[Instructions to follow]
From the first line of the records through the line containing "Agent Information Journeys", retype every line exactly and nothing else.

[Available records]
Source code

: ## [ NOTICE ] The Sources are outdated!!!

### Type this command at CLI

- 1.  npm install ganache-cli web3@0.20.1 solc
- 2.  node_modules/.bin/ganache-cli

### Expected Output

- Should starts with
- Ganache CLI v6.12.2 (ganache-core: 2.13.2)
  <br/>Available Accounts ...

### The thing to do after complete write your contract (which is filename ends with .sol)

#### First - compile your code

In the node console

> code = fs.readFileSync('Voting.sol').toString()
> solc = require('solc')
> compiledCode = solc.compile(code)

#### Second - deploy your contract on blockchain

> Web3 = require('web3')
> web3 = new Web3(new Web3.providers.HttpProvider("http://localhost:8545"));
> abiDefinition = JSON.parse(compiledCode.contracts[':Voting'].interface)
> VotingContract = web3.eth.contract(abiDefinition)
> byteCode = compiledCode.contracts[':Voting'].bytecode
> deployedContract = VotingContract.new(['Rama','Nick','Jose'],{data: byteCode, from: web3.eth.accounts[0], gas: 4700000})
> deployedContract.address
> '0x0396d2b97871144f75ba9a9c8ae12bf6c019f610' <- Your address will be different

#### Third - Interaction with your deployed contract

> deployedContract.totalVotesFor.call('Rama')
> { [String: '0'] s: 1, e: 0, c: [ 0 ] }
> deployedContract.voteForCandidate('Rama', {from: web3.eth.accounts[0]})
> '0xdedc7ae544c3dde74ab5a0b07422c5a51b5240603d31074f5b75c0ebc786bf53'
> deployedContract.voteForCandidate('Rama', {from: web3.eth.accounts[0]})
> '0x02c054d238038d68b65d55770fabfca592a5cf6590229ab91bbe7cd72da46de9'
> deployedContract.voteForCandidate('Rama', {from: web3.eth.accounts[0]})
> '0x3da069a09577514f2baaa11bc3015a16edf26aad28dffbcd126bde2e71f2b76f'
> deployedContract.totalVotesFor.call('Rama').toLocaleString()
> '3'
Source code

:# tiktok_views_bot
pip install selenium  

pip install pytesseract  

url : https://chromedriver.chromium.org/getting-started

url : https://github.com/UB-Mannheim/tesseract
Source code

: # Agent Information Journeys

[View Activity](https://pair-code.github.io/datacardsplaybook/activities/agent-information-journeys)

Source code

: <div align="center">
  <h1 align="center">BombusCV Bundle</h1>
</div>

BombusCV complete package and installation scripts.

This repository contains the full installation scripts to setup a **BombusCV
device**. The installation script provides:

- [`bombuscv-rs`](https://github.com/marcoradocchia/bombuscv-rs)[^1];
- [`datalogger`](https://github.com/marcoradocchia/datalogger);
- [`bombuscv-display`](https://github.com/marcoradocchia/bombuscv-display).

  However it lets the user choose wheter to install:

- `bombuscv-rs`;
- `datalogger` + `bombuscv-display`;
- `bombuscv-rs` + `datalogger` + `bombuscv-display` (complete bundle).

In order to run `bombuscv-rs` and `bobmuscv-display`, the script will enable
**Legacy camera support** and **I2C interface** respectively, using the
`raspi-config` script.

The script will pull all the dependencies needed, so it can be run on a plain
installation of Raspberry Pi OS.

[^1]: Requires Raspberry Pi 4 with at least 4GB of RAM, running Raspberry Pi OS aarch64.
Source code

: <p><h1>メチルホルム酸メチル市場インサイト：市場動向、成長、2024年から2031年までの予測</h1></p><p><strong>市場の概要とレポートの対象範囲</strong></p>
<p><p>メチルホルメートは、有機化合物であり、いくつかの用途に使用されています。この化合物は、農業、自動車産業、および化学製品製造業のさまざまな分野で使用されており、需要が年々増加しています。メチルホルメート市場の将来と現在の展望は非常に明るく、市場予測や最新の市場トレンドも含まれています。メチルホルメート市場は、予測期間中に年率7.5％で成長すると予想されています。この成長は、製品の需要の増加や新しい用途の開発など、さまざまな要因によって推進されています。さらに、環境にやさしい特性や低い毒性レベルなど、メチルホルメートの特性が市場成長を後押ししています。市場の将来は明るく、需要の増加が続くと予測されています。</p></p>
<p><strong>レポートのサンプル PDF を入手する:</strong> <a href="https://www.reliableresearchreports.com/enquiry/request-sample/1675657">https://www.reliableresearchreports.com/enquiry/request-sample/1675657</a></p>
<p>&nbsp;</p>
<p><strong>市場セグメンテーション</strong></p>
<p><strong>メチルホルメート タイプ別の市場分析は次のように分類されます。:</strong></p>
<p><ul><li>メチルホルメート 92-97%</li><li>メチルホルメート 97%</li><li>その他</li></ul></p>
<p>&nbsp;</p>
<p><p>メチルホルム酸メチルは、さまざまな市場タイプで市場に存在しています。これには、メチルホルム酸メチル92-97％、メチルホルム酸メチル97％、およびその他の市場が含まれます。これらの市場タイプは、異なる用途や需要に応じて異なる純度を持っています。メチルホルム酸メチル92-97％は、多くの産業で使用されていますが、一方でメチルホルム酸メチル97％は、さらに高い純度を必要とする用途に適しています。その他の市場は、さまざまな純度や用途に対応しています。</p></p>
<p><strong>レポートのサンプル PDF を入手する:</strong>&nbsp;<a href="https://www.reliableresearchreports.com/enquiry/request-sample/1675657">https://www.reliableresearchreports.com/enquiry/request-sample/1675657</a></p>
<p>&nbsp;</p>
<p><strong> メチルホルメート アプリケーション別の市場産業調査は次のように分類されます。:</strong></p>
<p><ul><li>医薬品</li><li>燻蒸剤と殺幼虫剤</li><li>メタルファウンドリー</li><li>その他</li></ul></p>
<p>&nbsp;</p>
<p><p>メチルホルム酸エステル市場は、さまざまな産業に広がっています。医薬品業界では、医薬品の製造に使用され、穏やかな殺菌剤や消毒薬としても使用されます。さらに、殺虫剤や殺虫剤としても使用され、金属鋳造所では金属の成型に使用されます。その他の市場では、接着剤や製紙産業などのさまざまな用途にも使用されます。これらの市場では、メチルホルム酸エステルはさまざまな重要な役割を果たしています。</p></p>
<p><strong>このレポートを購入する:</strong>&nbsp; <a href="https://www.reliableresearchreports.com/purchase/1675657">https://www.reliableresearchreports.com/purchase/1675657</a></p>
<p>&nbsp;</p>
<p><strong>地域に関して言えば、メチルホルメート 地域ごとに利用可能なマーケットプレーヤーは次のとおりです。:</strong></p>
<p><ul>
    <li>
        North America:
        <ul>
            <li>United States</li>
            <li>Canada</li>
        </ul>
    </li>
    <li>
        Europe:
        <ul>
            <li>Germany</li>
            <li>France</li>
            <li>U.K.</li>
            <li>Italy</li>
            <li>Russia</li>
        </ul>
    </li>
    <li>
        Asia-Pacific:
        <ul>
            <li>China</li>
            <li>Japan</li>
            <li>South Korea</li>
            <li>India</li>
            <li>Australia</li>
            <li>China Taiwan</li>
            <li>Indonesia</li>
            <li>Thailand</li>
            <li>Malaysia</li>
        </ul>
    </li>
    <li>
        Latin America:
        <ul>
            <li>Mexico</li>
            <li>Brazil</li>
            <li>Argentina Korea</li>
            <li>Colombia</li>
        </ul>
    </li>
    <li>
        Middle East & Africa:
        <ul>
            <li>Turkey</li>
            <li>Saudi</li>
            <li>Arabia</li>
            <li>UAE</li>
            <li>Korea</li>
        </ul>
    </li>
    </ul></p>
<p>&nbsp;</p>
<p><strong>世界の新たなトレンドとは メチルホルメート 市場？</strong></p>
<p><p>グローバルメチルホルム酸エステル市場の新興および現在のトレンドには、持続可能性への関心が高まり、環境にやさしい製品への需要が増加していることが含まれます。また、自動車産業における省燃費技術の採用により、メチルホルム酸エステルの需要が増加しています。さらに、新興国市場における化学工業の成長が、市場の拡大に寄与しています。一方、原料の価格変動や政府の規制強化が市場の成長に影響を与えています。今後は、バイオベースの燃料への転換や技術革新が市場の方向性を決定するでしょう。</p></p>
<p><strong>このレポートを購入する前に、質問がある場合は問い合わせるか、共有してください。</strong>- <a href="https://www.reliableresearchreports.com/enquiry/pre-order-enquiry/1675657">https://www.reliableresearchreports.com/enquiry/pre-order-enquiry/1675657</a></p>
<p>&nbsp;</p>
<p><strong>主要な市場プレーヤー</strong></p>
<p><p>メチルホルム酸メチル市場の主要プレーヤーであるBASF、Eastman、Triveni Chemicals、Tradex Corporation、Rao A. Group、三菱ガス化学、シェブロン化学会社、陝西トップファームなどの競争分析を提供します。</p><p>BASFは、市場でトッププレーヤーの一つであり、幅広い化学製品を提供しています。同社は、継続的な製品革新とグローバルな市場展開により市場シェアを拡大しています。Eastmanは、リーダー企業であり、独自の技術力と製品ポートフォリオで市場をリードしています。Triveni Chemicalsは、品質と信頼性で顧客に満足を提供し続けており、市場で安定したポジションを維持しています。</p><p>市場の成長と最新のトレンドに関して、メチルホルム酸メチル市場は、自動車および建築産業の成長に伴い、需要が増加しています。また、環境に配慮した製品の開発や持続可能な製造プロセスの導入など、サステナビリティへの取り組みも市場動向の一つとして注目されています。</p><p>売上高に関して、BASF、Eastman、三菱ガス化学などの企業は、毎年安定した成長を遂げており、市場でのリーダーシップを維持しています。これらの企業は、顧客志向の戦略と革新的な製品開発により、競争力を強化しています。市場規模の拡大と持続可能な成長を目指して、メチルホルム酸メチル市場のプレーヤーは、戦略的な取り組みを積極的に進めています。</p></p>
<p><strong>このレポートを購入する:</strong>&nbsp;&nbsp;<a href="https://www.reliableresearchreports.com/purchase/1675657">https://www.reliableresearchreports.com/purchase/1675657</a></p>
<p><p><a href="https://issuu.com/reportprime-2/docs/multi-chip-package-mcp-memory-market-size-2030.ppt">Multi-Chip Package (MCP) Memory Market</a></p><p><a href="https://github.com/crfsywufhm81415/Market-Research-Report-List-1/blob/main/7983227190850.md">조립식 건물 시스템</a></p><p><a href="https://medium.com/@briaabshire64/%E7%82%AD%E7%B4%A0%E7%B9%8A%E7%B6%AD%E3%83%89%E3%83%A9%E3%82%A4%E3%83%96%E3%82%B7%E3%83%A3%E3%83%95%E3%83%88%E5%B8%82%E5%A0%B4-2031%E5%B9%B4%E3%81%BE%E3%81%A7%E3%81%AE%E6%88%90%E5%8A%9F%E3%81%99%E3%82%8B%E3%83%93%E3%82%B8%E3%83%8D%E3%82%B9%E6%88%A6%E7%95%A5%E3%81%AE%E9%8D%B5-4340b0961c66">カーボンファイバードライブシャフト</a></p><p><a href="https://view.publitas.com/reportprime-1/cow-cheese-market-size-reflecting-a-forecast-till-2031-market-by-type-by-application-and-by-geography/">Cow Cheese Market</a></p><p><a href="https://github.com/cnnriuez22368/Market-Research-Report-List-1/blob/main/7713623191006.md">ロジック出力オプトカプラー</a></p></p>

[Completed task]
Source code

: ## [ NOTICE ] The Sources are outdated!!!

### Type this command at CLI

- 1.  npm install ganache-cli web3@0.20.1 solc
- 2.  node_modules/.bin/ganache-cli

### Expected Output

- Should starts with
- Ganache CLI v6.12.2 (ganache-core: 2.13.2)
  <br/>Available Accounts ...

### The thing to do after complete write your contract (which is filename ends with .sol)

#### First - compile your code

In the node console

> code = fs.readFileSync('Voting.sol').toString()
> solc = require('solc')
> compiledCode = solc.compile(code)

#### Second - deploy your contract on blockchain

> Web3 = require('web3')
> web3 = new Web3(new Web3.providers.HttpProvider("http://localhost:8545"));
> abiDefinition = JSON.parse(compiledCode.contracts[':Voting'].interface)
> VotingContract = web3.eth.contract(abiDefinition)
> byteCode = compiledCode.contracts[':Voting'].bytecode
> deployedContract = VotingContract.new(['Rama','Nick','Jose'],{data: byteCode, from: web3.eth.accounts[0], gas: 4700000})
> deployedContract.address
> '0x0396d2b97871144f75ba9a9c8ae12bf6c019f610' <- Your address will be different

#### Third - Interaction with your deployed contract

> deployedContract.totalVotesFor.call('Rama')
> { [String: '0'] s: 1, e: 0, c: [ 0 ] }
> deployedContract.voteForCandidate('Rama', {from: web3.eth.accounts[0]})
> '0xdedc7ae544c3dde74ab5a0b07422c5a51b5240603d31074f5b75c0ebc786bf53'
> deployedContract.voteForCandidate('Rama', {from: web3.eth.accounts[0]})
> '0x02c054d238038d68b65d55770fabfca592a5cf6590229ab91bbe7cd72da46de9'
> deployedContract.voteForCandidate('Rama', {from: web3.eth.accounts[0]})
> '0x3da069a09577514f2baaa11bc3015a16edf26aad28dffbcd126bde2e71f2b76f'
> deployedContract.totalVotesFor.call('Rama').toLocaleString()
> '3'
Source code

:# tiktok_views_bot
pip install selenium  

pip install pytesseract  

url : https://chromedriver.chromium.org/getting-started

url : https://github.com/UB-Mannheim/tesseract
Source code

: # Agent Information Journeys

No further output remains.